Katie Yamasaki is an artist based in Brooklyn, New York. She works primarily as a muralist, teaching artist and children’s book author/illustrator. Her work has enabled her to travel and create visual dialogues with children in Cuba, Namibian teens, Japanese auto manufacturers and indigenous women inmates fighting for gender equality and non-violence within the prisons of Chiapas, Mexico.
Katie’s public projects have explored topics that range from the Japanese Internment to Appalachia’s economic crisis to tribalism among Namibian youth. She has worked on a collaborative mural project with members of the Zapatista Army for National Liberation in Chiapas and recently completed public projects in Cypress Hills, Brooklyn,Detroit, Barcelona and Sevilla, Spain.

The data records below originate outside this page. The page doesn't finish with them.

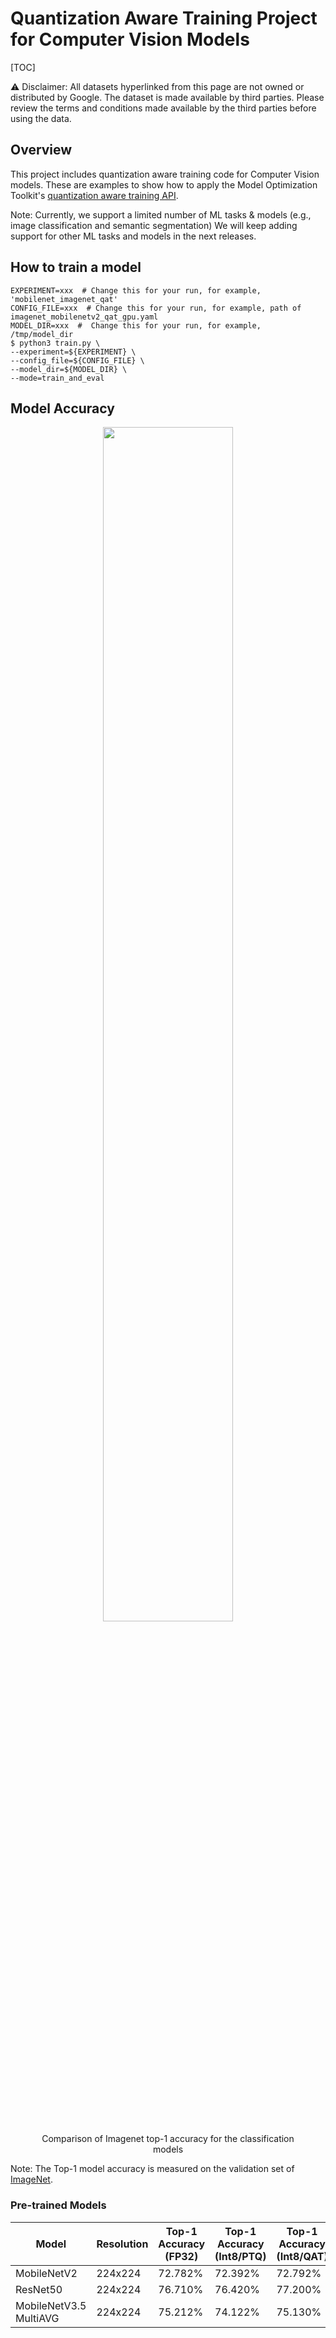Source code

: # Quantization Aware Training Project for Computer Vision Models

[TOC]

⚠️ Disclaimer: All datasets hyperlinked from this page are not owned or
distributed by Google. The dataset is made available by third parties.
Please review the terms and conditions made available by the third parties
before using the data.

## Overview

This project includes quantization aware training code for Computer Vision
models. These are examples to show how to apply the Model Optimization Toolkit's
[quantization aware training API](https://www.tensorflow.org/model_optimization/guide/quantization/training).

Note: Currently, we support a limited number of ML tasks & models (e.g., image
classification and semantic segmentation)
We will keep adding support for other ML tasks and models in the next releases.

## How to train a model

```
EXPERIMENT=xxx  # Change this for your run, for example, 'mobilenet_imagenet_qat'
CONFIG_FILE=xxx  # Change this for your run, for example, path of imagenet_mobilenetv2_qat_gpu.yaml
MODEL_DIR=xxx  #  Change this for your run, for example, /tmp/model_dir
$ python3 train.py \
--experiment=${EXPERIMENT} \
--config_file=${CONFIG_FILE} \
--model_dir=${MODEL_DIR} \
--mode=train_and_eval
```

## Model Accuracy

<figure align="center">
<img width=70% src=https://storage.googleapis.com/tf_model_garden/models/qat/images/readme-qat-classification-plot.png>
<figcaption>Comparison of Imagenet top-1 accuracy for the classification models</figcaption>
</figure>

Note: The Top-1 model accuracy is measured on the validation set of [ImageNet](https://www.image-net.org/).


### Pre-trained Models

|Model                 |Resolution|Top-1 Accuracy (FP32)|Top-1 Accuracy (Int8/PTQ)|Top-1 Accuracy (Int8/QAT)|Config                                                                                                                                                              |Download                                                                                                                                        |
|----------------------|----------|---------------------|-------------------------|-------------------------|--------------------------------------------------------------------------------------------------------------------------------------------------------------------|------------------------------------------------------------------------------------------------------------------------------------------------|
|MobileNetV2           |224x224   |72.782%              |72.392%                  |72.792%                  |[config](https://github.com/tensorflow/models/blob/master/official/projects/qat/vision/configs/experiments/image_classification/imagenet_mobilenetv2_qat_gpu.yaml)  |[TFLite(Int8/QAT)](https://storage.googleapis.com/tf_model_garden/vision/mobilenet/v2_1.0_int8/mobilenet_v2_1.00_224_int8.tflite)                    |
|ResNet50              |224x224   |76.710%              |76.420%                  |77.200%                  |[config](https://github.com/tensorflow/models/blob/master/official/projects/qat/vision/configs/experiments/image_classification/imagenet_resnet50_qat_gpu.yaml)     |[TFLite(Int8/QAT)](https://storage.googleapis.com/tf_model_garden/vision/resnet50_imagenet/resnet_50_224_int8.tflite)                                |
|MobileNetV3.5 MultiAVG|224x224   |75.212%              |74.122%                  |75.130%                  |[config](https://github.com/tensorflow/models/blob/master/official/projects/qat/vision/configs/experiments/image_classification/imagenet_mobilenetv3.5_qat_gpu.yaml)|[TFLite(Int8/QAT)](https://storage.googleapis.com/tf_model_garden/vision/mobilenet/v3.5multiavg_1.0_int8/mobilenet_v3.5multiavg_1.00_224_int8.tflite)|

For years, Katie lead a public art program for young women called Voices Her’d (www.groundswellmural.org), where teen girls address critical issues in the form of large-scale public art. She also teaches art to 4th-8th grade students at Ballet Tech, the New York City Public School for Dance.
Katie earned her Masters of Fine Arts from the School of Visual Arts and currently has illustrated two published books, Honda: The Boy Who Dreamed of Cars (Lee & Low) and Lifelines: The Black Book of Proverbs (Broadway Books/Random House). She is currently working on 'Fish for Jimmy,' her first published book as both author and illustrator with Holiday House Books.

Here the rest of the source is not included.